# 1/2 5 spot tip



## Rakos (Sep 2, 2014)

Well tonight was a first...

Took the drunk home...

As the drunk gets out...

He reaches back and hands me a bill...

It looks like a five and I put it down...

A little time goes by...

I pick it up and notice...

Its only one half of a fiver...

So what does this mean...?

Rakos


----------



## MoreTips (Feb 13, 2017)

Hopefully it's 51 percent of the bill. Most bank will exchange it if it's the big half. Knowing these riders it's probably the smaller half.
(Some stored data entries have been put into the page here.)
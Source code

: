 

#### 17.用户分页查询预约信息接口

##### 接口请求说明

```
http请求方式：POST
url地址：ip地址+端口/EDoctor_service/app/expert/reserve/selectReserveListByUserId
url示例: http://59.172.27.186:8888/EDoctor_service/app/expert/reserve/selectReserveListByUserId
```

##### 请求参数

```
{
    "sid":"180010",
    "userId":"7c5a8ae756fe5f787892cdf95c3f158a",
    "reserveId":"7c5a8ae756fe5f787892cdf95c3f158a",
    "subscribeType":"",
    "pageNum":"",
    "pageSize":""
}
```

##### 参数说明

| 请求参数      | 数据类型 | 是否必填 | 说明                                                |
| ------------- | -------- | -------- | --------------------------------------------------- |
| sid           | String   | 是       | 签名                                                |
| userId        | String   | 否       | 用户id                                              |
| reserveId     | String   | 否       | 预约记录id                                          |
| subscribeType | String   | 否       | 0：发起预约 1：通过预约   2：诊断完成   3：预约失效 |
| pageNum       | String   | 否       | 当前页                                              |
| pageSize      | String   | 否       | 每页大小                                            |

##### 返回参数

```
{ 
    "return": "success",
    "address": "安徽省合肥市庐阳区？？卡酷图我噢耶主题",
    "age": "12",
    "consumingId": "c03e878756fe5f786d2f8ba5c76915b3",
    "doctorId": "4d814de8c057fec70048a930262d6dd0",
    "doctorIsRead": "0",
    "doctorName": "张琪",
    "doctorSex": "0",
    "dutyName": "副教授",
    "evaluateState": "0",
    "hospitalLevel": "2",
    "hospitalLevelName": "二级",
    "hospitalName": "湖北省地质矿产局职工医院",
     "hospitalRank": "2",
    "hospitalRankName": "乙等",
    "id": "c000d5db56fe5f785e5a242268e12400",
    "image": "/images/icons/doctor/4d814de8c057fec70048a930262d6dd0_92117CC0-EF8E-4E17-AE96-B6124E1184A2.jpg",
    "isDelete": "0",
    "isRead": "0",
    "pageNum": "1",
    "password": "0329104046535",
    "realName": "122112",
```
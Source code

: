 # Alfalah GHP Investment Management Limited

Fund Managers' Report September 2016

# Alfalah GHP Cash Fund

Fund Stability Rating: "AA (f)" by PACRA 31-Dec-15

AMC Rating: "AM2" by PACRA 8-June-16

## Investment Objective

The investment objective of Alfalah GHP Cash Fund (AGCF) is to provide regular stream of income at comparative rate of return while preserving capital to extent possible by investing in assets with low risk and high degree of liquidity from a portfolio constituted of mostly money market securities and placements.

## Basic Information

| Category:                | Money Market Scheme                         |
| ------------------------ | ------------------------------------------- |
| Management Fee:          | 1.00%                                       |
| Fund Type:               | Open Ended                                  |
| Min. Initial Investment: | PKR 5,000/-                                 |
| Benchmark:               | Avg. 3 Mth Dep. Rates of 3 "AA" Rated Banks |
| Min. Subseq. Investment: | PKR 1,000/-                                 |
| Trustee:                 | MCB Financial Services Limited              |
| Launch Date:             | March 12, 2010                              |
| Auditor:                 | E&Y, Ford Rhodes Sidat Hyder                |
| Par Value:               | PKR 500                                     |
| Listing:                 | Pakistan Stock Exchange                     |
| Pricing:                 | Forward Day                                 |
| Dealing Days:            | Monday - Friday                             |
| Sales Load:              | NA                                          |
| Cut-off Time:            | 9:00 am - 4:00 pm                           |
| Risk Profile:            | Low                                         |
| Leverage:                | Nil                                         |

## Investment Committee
Lol


----------



## Mars Troll Number 4 (Oct 30, 2015)

Good luck with that...

If they determine it's not at least half the bill your out of luck.


----------



## Rakos (Sep 2, 2014)

Update:

I took it to local Chase bank...

They said it takes 75 % of the bill...

Including both serial numbers...

So the pax gave me crap...

Thinking that was his intention...jerk...

Oh well....

Rakos


----------



## Mars Troll Number 4 (Oct 30, 2015)

Rakos said:


> Update:
> 
> I took it to local Chase bank...
> 
> ...


Well i have a use for it...

Take the half a bill and make yourself a decoy wallet.

http://www.itstactical.com/intellicom/diy/deceive-a-mugger-with-a-diy-decoy-wallet/

as tips increase uber drivers will be put at further risk of robbery.

Decoy wallets need to pass as your real wallet for about 2 seconds, anything to make it look real...


----------